__PROBLEM TO SOLVE__: Before anything else, drop the pictures; then return exactly the lines from the top of the listing through the line with "do a data mart reset?</span></span>".

__RECORD EXCERPTS__:
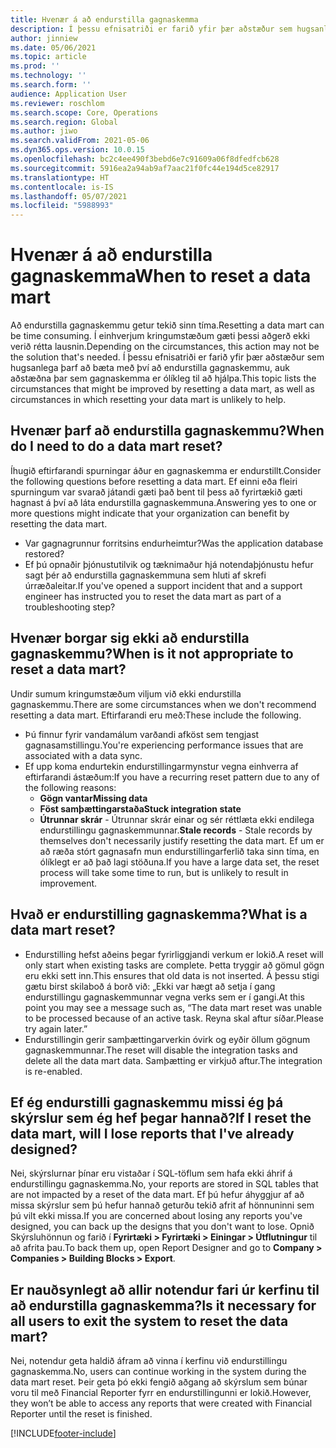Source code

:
 ```yaml
---
title: Hvenær á að endurstilla gagnaskemma
description: Í þessu efnisatriði er farið yfir þær aðstæður sem hugsanlega þarf að bæta með því að endurstilla gagnaskemmu og aðstæður þar sem gagnaskemma er ólíkleg til að hjálpa.
author: jinniew
ms.date: 05/06/2021
ms.topic: article
ms.prod: ''
ms.technology: ''
ms.search.form: ''
audience: Application User
ms.reviewer: roschlom
ms.search.scope: Core, Operations
ms.search.region: Global
ms.author: jiwo
ms.search.validFrom: 2021-05-06
ms.dyn365.ops.version: 10.0.15
ms.openlocfilehash: bc2c4ee490f3bebd6e7c91609a06f8dfedfcb628
ms.sourcegitcommit: 5916ea2a94ab9af7aac21f0fc44e194d5ce82917
ms.translationtype: HT
ms.contentlocale: is-IS
ms.lasthandoff: 05/07/2021
ms.locfileid: "5988993"
---
```

# <a name="when-to-reset-a-data-mart"></a><span data-ttu-id="eb8f7-103">Hvenær á að endurstilla gagnaskemma</span><span class="sxs-lookup"><span data-stu-id="eb8f7-103">When to reset a data mart</span></span>

<span data-ttu-id="eb8f7-104">Að endurstilla gagnaskemmu getur tekið sinn tíma.</span><span class="sxs-lookup"><span data-stu-id="eb8f7-104">Resetting a data mart can be time consuming.</span></span> <span data-ttu-id="eb8f7-105">Í einhverjum kringumstæðum gæti þessi aðgerð ekki verið rétta lausnin.</span><span class="sxs-lookup"><span data-stu-id="eb8f7-105">Depending on the circumstances, this action may not be the solution that's needed.</span></span> <span data-ttu-id="eb8f7-106">Í þessu efnisatriði er farið yfir þær aðstæður sem hugsanlega þarf að bæta með því að endurstilla gagnaskemmu, auk aðstæðna þar sem gagnaskemma er ólíkleg til að hjálpa.</span><span class="sxs-lookup"><span data-stu-id="eb8f7-106">This topic lists the circumstances that might be improved by resetting a data mart, as well as circumstances in which resetting your data mart is unlikely to help.</span></span>  

## <a name="when-do-i-need-to-do-a-data-mart-reset"></a><span data-ttu-id="eb8f7-107">Hvenær þarf að endurstilla gagnaskemmu?</span><span class="sxs-lookup"><span data-stu-id="eb8f7-107">When do I need to do a data mart reset?</span></span>
<span data-ttu-id="eb8f7-108">Íhugið eftirfarandi spurningar áður en gagnaskemma er endurstillt.</span><span class="sxs-lookup"><span data-stu-id="eb8f7-108">Consider the following questions before resetting a data mart.</span></span> <span data-ttu-id="eb8f7-109">Ef einni eða fleiri spurningum var svarað játandi gæti það bent til þess að fyrirtækið gæti hagnast á því að láta endurstilla gagnaskemmuna.</span><span class="sxs-lookup"><span data-stu-id="eb8f7-109">Answering yes to one or more questions might indicate that your organization can benefit by resetting the data mart.</span></span>

- <span data-ttu-id="eb8f7-110">Var gagnagrunnur forritsins endurheimtur?</span><span class="sxs-lookup"><span data-stu-id="eb8f7-110">Was the application database restored?</span></span>
- <span data-ttu-id="eb8f7-111">Ef þú opnaðir þjónustutilvik og tæknimaður hjá notendaþjónustu hefur sagt þér að endurstilla gagnaskemmuna sem hluti af skrefi úrræðaleitar.</span><span class="sxs-lookup"><span data-stu-id="eb8f7-111">If you've opened a support incident that and a support engineer has instructed you to reset the data mart as part of a troubleshooting step?</span></span>
 
## <a name="when-is-it-not-appropriate-to-reset-a-data-mart"></a><span data-ttu-id="eb8f7-112">Hvenær borgar sig ekki að endurstilla gagnaskemmu?</span><span class="sxs-lookup"><span data-stu-id="eb8f7-112">When is it not appropriate to reset a data mart?</span></span>
<span data-ttu-id="eb8f7-113">Undir sumum kringumstæðum viljum við ekki endurstilla gagnaskemmu.</span><span class="sxs-lookup"><span data-stu-id="eb8f7-113">There are some circumstances when we don't recommend resetting a data mart.</span></span> <span data-ttu-id="eb8f7-114">Eftirfarandi eru með:</span><span class="sxs-lookup"><span data-stu-id="eb8f7-114">These include the following.</span></span> 

- <span data-ttu-id="eb8f7-115">Þú finnur fyrir vandamálum varðandi afköst sem tengjast gagnasamstillingu.</span><span class="sxs-lookup"><span data-stu-id="eb8f7-115">You're experiencing performance issues that are associated with a data sync.</span></span> 
- <span data-ttu-id="eb8f7-116">Ef upp koma endurtekin endurstillingarmynstur vegna einhverra af eftirfarandi ástæðum:</span><span class="sxs-lookup"><span data-stu-id="eb8f7-116">If you have a recurring reset pattern due to any of the following reasons:</span></span> 
  - <span data-ttu-id="eb8f7-117">**Gögn vantar**</span><span class="sxs-lookup"><span data-stu-id="eb8f7-117">**Missing data**</span></span> 
  - <span data-ttu-id="eb8f7-118">**Föst samþættingarstaða**</span><span class="sxs-lookup"><span data-stu-id="eb8f7-118">**Stuck integration state**</span></span> 
  - <span data-ttu-id="eb8f7-119">**Útrunnar skrár** - Útrunnar skrár einar og sér réttlæta ekki endilega endurstillingu gagnaskemmunnar.</span><span class="sxs-lookup"><span data-stu-id="eb8f7-119">**Stale records** - Stale records by themselves don't necessarily justify resetting the data mart.</span></span> <span data-ttu-id="eb8f7-120">Ef um er að ræða stórt gagnasafn mun endurstillingarferlið taka sinn tíma, en ólíklegt er að það lagi stöðuna.</span><span class="sxs-lookup"><span data-stu-id="eb8f7-120">If you have a large data set, the reset process will take some time to run, but is unlikely to result in improvement.</span></span>
 
## <a name="what-is-a-data-mart-reset"></a><span data-ttu-id="eb8f7-121">Hvað er endurstilling gagnaskemma?</span><span class="sxs-lookup"><span data-stu-id="eb8f7-121">What is a data mart reset?</span></span>
- <span data-ttu-id="eb8f7-122">Endurstilling hefst aðeins þegar fyrirliggjandi verkum er lokið.</span><span class="sxs-lookup"><span data-stu-id="eb8f7-122">A reset will only start when existing tasks are complete.</span></span> <span data-ttu-id="eb8f7-123">Þetta tryggir að gömul gögn eru ekki sett inn.</span><span class="sxs-lookup"><span data-stu-id="eb8f7-123">This ensures that old data is not inserted.</span></span> <span data-ttu-id="eb8f7-124">Á þessu stigi gætu birst skilaboð á borð við: „Ekki var hægt að setja í gang endurstillingu gagnaskemmunnar vegna verks sem er í gangi.</span><span class="sxs-lookup"><span data-stu-id="eb8f7-124">At this point you may see a message such as, “The data mart reset was unable to be processed because of an active task.</span></span> <span data-ttu-id="eb8f7-125">Reyna skal aftur síðar.</span><span class="sxs-lookup"><span data-stu-id="eb8f7-125">Please try again later.”</span></span>
- <span data-ttu-id="eb8f7-126">Endurstillingin gerir samþættingarverkin óvirk og eyðir öllum gögnum gagnaskemmunnar.</span><span class="sxs-lookup"><span data-stu-id="eb8f7-126">The reset will disable the integration tasks and delete all the data mart data.</span></span> <span data-ttu-id="eb8f7-127">Samþætting er virkjuð aftur.</span><span class="sxs-lookup"><span data-stu-id="eb8f7-127">The integration is re-enabled.</span></span>

## <a name="if-i-reset-the-data-mart-will-i-lose-reports-that-ive-already-designed"></a><span data-ttu-id="eb8f7-128">Ef ég endurstilli gagnaskemmu missi ég þá skýrslur sem ég hef þegar hannað?</span><span class="sxs-lookup"><span data-stu-id="eb8f7-128">If I reset the data mart, will I lose reports that I've already designed?</span></span> 
<span data-ttu-id="eb8f7-129">Nei, skýrslurnar þínar eru vistaðar í SQL-töflum sem hafa ekki áhrif á endurstillingu gagnaskemma.</span><span class="sxs-lookup"><span data-stu-id="eb8f7-129">No, your reports are stored in SQL tables that are not impacted by a reset of the data mart.</span></span> <span data-ttu-id="eb8f7-130">Ef þú hefur áhyggjur af að missa skýrslur sem þú hefur hannað geturðu tekið afrit af hönnuninni sem þú vilt ekki missa.</span><span class="sxs-lookup"><span data-stu-id="eb8f7-130">If you are concerned about losing any reports you've designed, you can back up the designs that you don't want to lose.</span></span> <span data-ttu-id="eb8f7-131">Opnið Skýrsluhönnun og farið í **Fyrirtæki > Fyrirtæki > Einingar > Útflutningur** til að afrita þau.</span><span class="sxs-lookup"><span data-stu-id="eb8f7-131">To back them up, open Report Designer and go to **Company > Companies > Building Blocks > Export**.</span></span>
 
## <a name="is-it-necessary-for-all-users-to-exit-the-system-to-reset-the-data-mart"></a><span data-ttu-id="eb8f7-132">Er nauðsynlegt að allir notendur fari úr kerfinu til að endurstilla gagnaskemma?</span><span class="sxs-lookup"><span data-stu-id="eb8f7-132">Is it necessary for all users to exit the system to reset the data mart?</span></span>
<span data-ttu-id="eb8f7-133">Nei, notendur geta haldið áfram að vinna í kerfinu við endurstillingu gagnaskemma.</span><span class="sxs-lookup"><span data-stu-id="eb8f7-133">No, users can continue working in the system during the data mart reset.</span></span> <span data-ttu-id="eb8f7-134">Þeir geta þó ekki fengið aðgang að skýrslum sem búnar voru til með Financial Reporter fyrr en endurstillingunni er lokið.</span><span class="sxs-lookup"><span data-stu-id="eb8f7-134">However, they won’t be able to access any reports that were created with Financial Reporter until the reset is finished.</span></span> 

[!INCLUDE[footer-include](../../../includes/footer-banner.md)]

__REPLY__:
Source code

:
 ```yaml
---
title: Hvenær á að endurstilla gagnaskemma
description: Í þessu efnisatriði er farið yfir þær aðstæður sem hugsanlega þarf að bæta með því að endurstilla gagnaskemmu og aðstæður þar sem gagnaskemma er ólíkleg til að hjálpa.
author: jinniew
ms.date: 05/06/2021
ms.topic: article
ms.prod: ''
ms.technology: ''
ms.search.form: ''
audience: Application User
ms.reviewer: roschlom
ms.search.scope: Core, Operations
ms.search.region: Global
ms.author: jiwo
ms.search.validFrom: 2021-05-06
ms.dyn365.ops.version: 10.0.15
ms.openlocfilehash: bc2c4ee490f3bebd6e7c91609a06f8dfedfcb628
ms.sourcegitcommit: 5916ea2a94ab9af7aac21f0fc44e194d5ce82917
ms.translationtype: HT
ms.contentlocale: is-IS
ms.lasthandoff: 05/07/2021
ms.locfileid: "5988993"
---
```

# <a name="when-to-reset-a-data-mart"></a><span data-ttu-id="eb8f7-103">Hvenær á að endurstilla gagnaskemma</span><span class="sxs-lookup"><span data-stu-id="eb8f7-103">When to reset a data mart</span></span>

<span data-ttu-id="eb8f7-104">Að endurstilla gagnaskemmu getur tekið sinn tíma.</span><span class="sxs-lookup"><span data-stu-id="eb8f7-104">Resetting a data mart can be time consuming.</span></span> <span data-ttu-id="eb8f7-105">Í einhverjum kringumstæðum gæti þessi aðgerð ekki verið rétta lausnin.</span><span class="sxs-lookup"><span data-stu-id="eb8f7-105">Depending on the circumstances, this action may not be the solution that's needed.</span></span> <span data-ttu-id="eb8f7-106">Í þessu efnisatriði er farið yfir þær aðstæður sem hugsanlega þarf að bæta með því að endurstilla gagnaskemmu, auk aðstæðna þar sem gagnaskemma er ólíkleg til að hjálpa.</span><span class="sxs-lookup"><span data-stu-id="eb8f7-106">This topic lists the circumstances that might be improved by resetting a data mart, as well as circumstances in which resetting your data mart is unlikely to help.</span></span>  

## <a name="when-do-i-need-to-do-a-data-mart-reset"></a><span data-ttu-id="eb8f7-107">Hvenær þarf að endurstilla gagnaskemmu?</span><span class="sxs-lookup"><span data-stu-id="eb8f7-107">When do I need to do a data mart reset?</span></span>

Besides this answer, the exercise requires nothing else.